• [Description of the task] Please give the listing again in full, leaving out its images.

• [Exercise data]
══════════
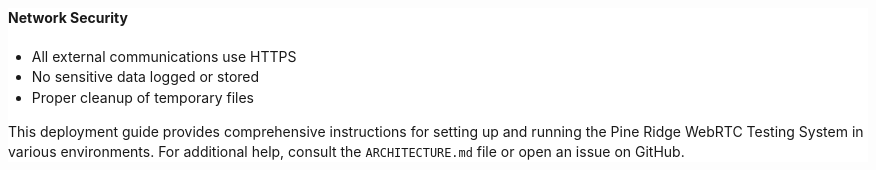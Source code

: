 #### Network Security
- All external communications use HTTPS
- No sensitive data logged or stored
- Proper cleanup of temporary files

This deployment guide provides comprehensive instructions for setting up and running the Pine Ridge WebRTC Testing System in various environments. For additional help, consult the `ARCHITECTURE.md` file or open an issue on GitHub.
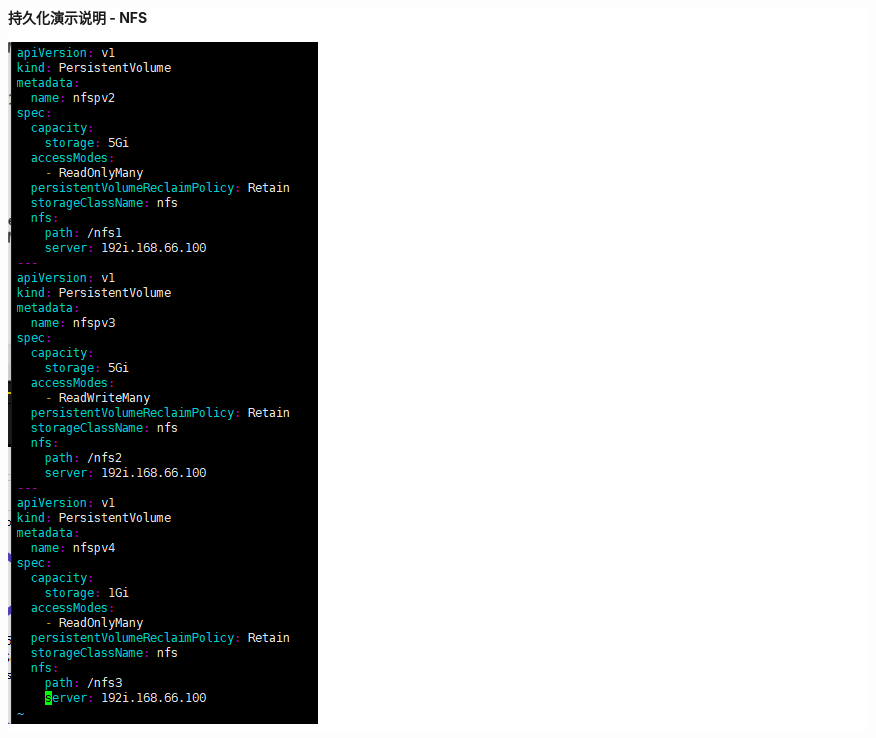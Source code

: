 
**持久化演示说明 - NFS**



![2039606-20201208213333840-2058081778](./K8S/2039606-20201208213333840-2058081778.png)
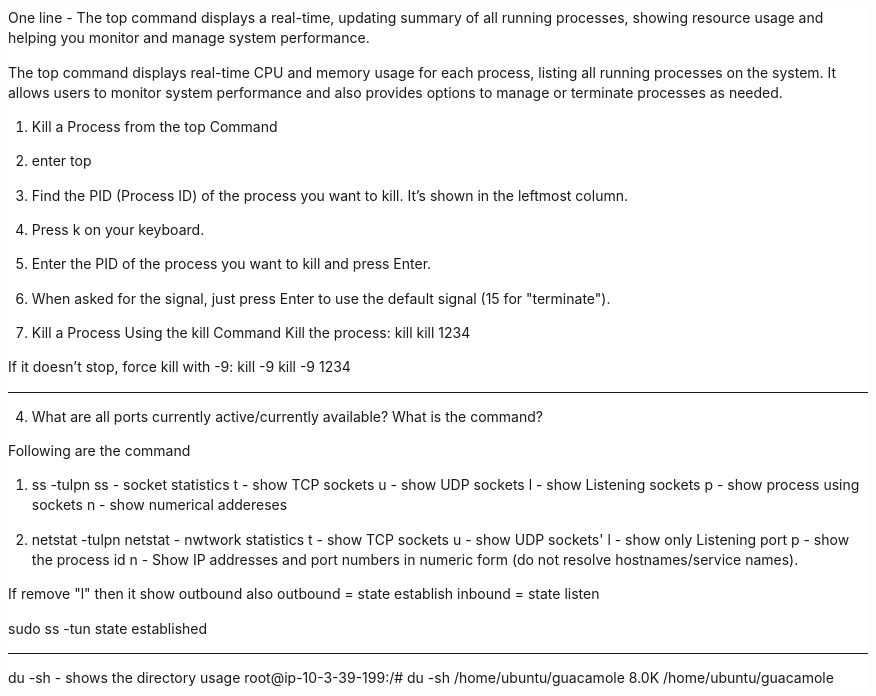One line - The top command displays a real-time, updating summary of all running processes, showing resource usage and helping you monitor and manage system performance.

The top command displays real-time CPU and memory usage for each process, listing all running processes on the system. It allows users to monitor system performance and also provides options to manage or terminate processes as needed.

1. Kill a Process from the top Command
1. enter top
2. Find the PID (Process ID) of the process you want to kill.
It’s shown in the leftmost column.
3. Press k on your keyboard.
4. Enter the PID of the process you want to kill and press Enter.
5. When asked for the signal, just press Enter to use the default signal (15 for "terminate").

2. Kill a Process Using the kill Command
Kill the process:
kill <PID>
kill 1234

If it doesn’t stop, force kill with -9:
kill -9 <PID>
kill -9 1234

-------------------------------------------------------------------------------------------------------------

4. What are all ports currently active/currently available? What is the command?

Following are the command
1. ss -tulpn
ss - socket statistics 
t - show TCP sockets
u - show UDP sockets
l - show Listening sockets
p - show process using sockets
n - show numerical addereses


2. netstat -tulpn
netstat - nwtwork statistics
t - show TCP sockets
u - show UDP sockets'
l - show only Listening port
p - show the process id
n - Show IP addresses and port numbers in numeric form (do not resolve hostnames/service names).

If remove "l" then it show outbound also 
outbound = state establish
inbound = state listen

sudo ss -tun state established

-------------------------------------------------------------------------------------------------------------

du -sh - shows the directory usage
root@ip-10-3-39-199:/# du -sh /home/ubuntu/guacamole
8.0K    /home/ubuntu/guacamole
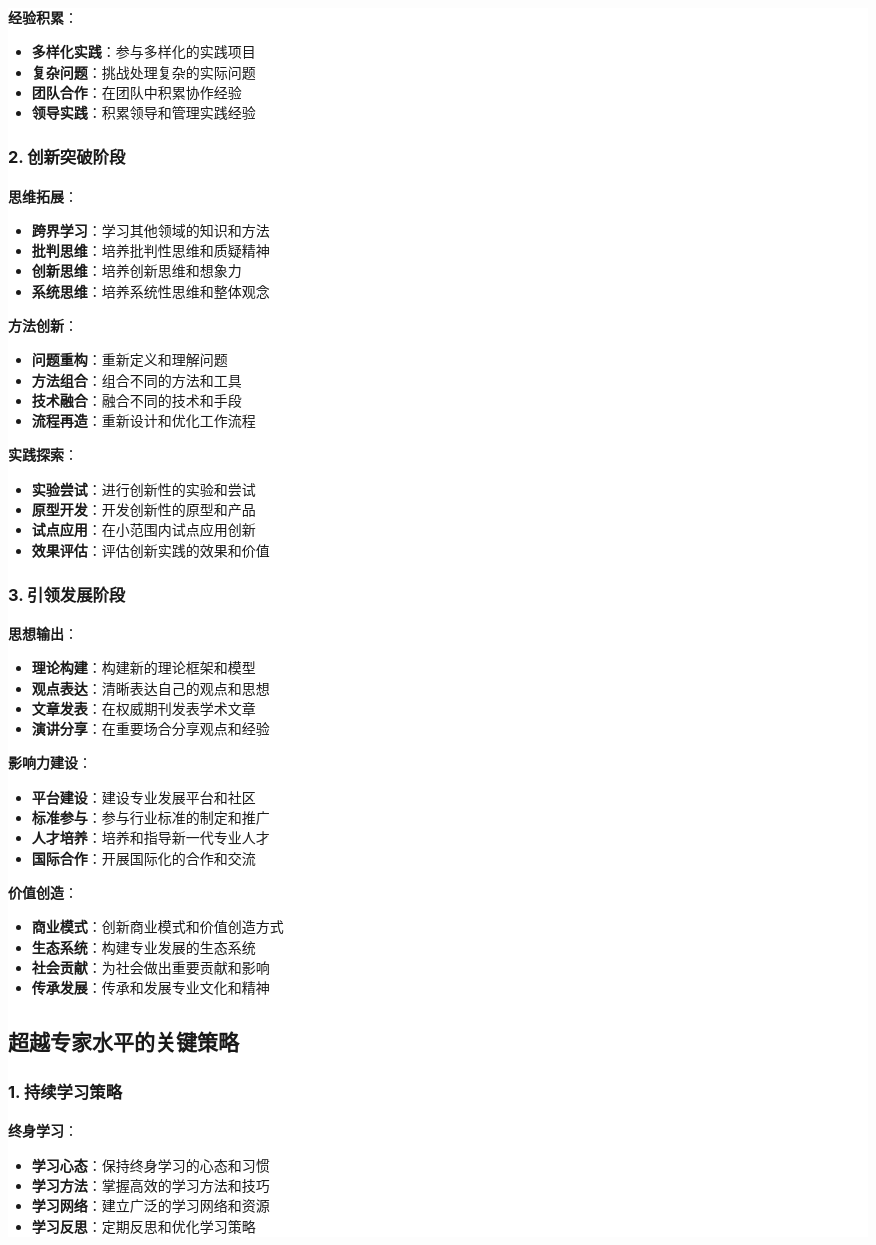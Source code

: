**经验积累**：
- **多样化实践**：参与多样化的实践项目
- **复杂问题**：挑战处理复杂的实际问题
- **团队合作**：在团队中积累协作经验
- **领导实践**：积累领导和管理实践经验

### 2. 创新突破阶段

**思维拓展**：
- **跨界学习**：学习其他领域的知识和方法
- **批判思维**：培养批判性思维和质疑精神
- **创新思维**：培养创新思维和想象力
- **系统思维**：培养系统性思维和整体观念

**方法创新**：
- **问题重构**：重新定义和理解问题
- **方法组合**：组合不同的方法和工具
- **技术融合**：融合不同的技术和手段
- **流程再造**：重新设计和优化工作流程

**实践探索**：
- **实验尝试**：进行创新性的实验和尝试
- **原型开发**：开发创新性的原型和产品
- **试点应用**：在小范围内试点应用创新
- **效果评估**：评估创新实践的效果和价值

### 3. 引领发展阶段

**思想输出**：
- **理论构建**：构建新的理论框架和模型
- **观点表达**：清晰表达自己的观点和思想
- **文章发表**：在权威期刊发表学术文章
- **演讲分享**：在重要场合分享观点和经验

**影响力建设**：
- **平台建设**：建设专业发展平台和社区
- **标准参与**：参与行业标准的制定和推广
- **人才培养**：培养和指导新一代专业人才
- **国际合作**：开展国际化的合作和交流

**价值创造**：
- **商业模式**：创新商业模式和价值创造方式
- **生态系统**：构建专业发展的生态系统
- **社会贡献**：为社会做出重要贡献和影响
- **传承发展**：传承和发展专业文化和精神

## 超越专家水平的关键策略

### 1. 持续学习策略

**终身学习**：
- **学习心态**：保持终身学习的心态和习惯
- **学习方法**：掌握高效的学习方法和技巧
- **学习网络**：建立广泛的学习网络和资源
- **学习反思**：定期反思和优化学习策略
══════════
• [Output]
Source code

: #### Network Security
- All external communications use HTTPS
- No sensitive data logged or stored
- Proper cleanup of temporary files

This deployment guide provides comprehensive instructions for setting up and running the Pine Ridge WebRTC Testing System in various environments. For additional help, consult the `ARCHITECTURE.md` file or open an issue on GitHub.
Source code

: 
**持久化演示说明 - NFS**



![2039606-20201208213333840-2058081778](./K8S/2039606-20201208213333840-2058081778.png)
One line - The top command displays a real-time, updating summary of all running processes, showing resource usage and helping you monitor and manage system performance.

The top command displays real-time CPU and memory usage for each process, listing all running processes on the system. It allows users to monitor system performance and also provides options to manage or terminate processes as needed.

1. Kill a Process from the top Command
1. enter top
2. Find the PID (Process ID) of the process you want to kill.
It’s shown in the leftmost column.
3. Press k on your keyboard.
4. Enter the PID of the process you want to kill and press Enter.
5. When asked for the signal, just press Enter to use the default signal (15 for "terminate").

2. Kill a Process Using the kill Command
Kill the process:
kill <PID>
kill 1234

If it doesn’t stop, force kill with -9:
kill -9 <PID>
kill -9 1234

-------------------------------------------------------------------------------------------------------------

4. What are all ports currently active/currently available? What is the command?

Following are the command
1. ss -tulpn
ss - socket statistics 
t - show TCP sockets
u - show UDP sockets
l - show Listening sockets
p - show process using sockets
n - show numerical addereses


2. netstat -tulpn
netstat - nwtwork statistics
t - show TCP sockets
u - show UDP sockets'
l - show only Listening port
p - show the process id
n - Show IP addresses and port numbers in numeric form (do not resolve hostnames/service names).

If remove "l" then it show outbound also 
outbound = state establish
inbound = state listen

sudo ss -tun state established

-------------------------------------------------------------------------------------------------------------

du -sh - shows the directory usage
root@ip-10-3-39-199:/# du -sh /home/ubuntu/guacamole
8.0K    /home/ubuntu/guacamole
Source code

:**经验积累**：
- **多样化实践**：参与多样化的实践项目
- **复杂问题**：挑战处理复杂的实际问题
- **团队合作**：在团队中积累协作经验
- **领导实践**：积累领导和管理实践经验

### 2. 创新突破阶段

**思维拓展**：
- **跨界学习**：学习其他领域的知识和方法
- **批判思维**：培养批判性思维和质疑精神
- **创新思维**：培养创新思维和想象力
- **系统思维**：培养系统性思维和整体观念

**方法创新**：
- **问题重构**：重新定义和理解问题
- **方法组合**：组合不同的方法和工具
- **技术融合**：融合不同的技术和手段
- **流程再造**：重新设计和优化工作流程

**实践探索**：
- **实验尝试**：进行创新性的实验和尝试
- **原型开发**：开发创新性的原型和产品
- **试点应用**：在小范围内试点应用创新
- **效果评估**：评估创新实践的效果和价值

### 3. 引领发展阶段

**思想输出**：
- **理论构建**：构建新的理论框架和模型
- **观点表达**：清晰表达自己的观点和思想
- **文章发表**：在权威期刊发表学术文章
- **演讲分享**：在重要场合分享观点和经验

**影响力建设**：
- **平台建设**：建设专业发展平台和社区
- **标准参与**：参与行业标准的制定和推广
- **人才培养**：培养和指导新一代专业人才
- **国际合作**：开展国际化的合作和交流

**价值创造**：
- **商业模式**：创新商业模式和价值创造方式
- **生态系统**：构建专业发展的生态系统
- **社会贡献**：为社会做出重要贡献和影响
- **传承发展**：传承和发展专业文化和精神

## 超越专家水平的关键策略

### 1. 持续学习策略

**终身学习**：
- **学习心态**：保持终身学习的心态和习惯
- **学习方法**：掌握高效的学习方法和技巧
- **学习网络**：建立广泛的学习网络和资源
- **学习反思**：定期反思和优化学习策略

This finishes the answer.